▸ DESCRIPTION OF THE TASK:
Where does the word "Object" appear in the entries below? Copy each line that holds it.

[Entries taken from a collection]
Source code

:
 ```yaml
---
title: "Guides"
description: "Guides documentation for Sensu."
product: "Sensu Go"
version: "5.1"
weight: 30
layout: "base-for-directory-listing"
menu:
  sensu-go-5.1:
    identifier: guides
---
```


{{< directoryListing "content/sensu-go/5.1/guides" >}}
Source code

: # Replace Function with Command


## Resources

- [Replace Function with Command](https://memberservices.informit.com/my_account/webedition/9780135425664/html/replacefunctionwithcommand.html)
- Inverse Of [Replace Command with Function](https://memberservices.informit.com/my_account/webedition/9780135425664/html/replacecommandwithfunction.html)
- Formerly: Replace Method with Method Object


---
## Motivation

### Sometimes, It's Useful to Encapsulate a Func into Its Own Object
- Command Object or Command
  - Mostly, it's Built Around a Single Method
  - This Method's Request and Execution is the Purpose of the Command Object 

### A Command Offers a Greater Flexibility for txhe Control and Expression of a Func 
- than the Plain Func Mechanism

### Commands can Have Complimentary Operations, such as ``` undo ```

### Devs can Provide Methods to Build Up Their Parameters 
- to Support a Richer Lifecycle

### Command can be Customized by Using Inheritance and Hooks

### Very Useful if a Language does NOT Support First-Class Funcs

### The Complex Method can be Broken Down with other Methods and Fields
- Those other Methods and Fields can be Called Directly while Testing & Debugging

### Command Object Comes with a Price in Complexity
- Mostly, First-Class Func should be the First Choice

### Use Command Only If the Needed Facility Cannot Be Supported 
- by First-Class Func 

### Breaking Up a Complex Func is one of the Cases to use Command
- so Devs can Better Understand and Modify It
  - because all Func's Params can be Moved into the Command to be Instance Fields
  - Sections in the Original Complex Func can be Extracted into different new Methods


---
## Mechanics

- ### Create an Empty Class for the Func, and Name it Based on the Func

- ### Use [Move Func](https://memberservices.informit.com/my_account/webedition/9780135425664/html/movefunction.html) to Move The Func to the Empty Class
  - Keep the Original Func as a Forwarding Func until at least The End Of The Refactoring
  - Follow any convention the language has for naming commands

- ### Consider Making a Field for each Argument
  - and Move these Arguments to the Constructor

▸ ANSWER TO THE PROBLEM:
- Formerly: Replace Method with Method Object
### Sometimes, It's Useful to Encapsulate a Func into Its Own Object
- Command Object or Command
  - This Method's Request and Execution is the Purpose of the Command Object 
### Command Object Comes with a Price in Complexity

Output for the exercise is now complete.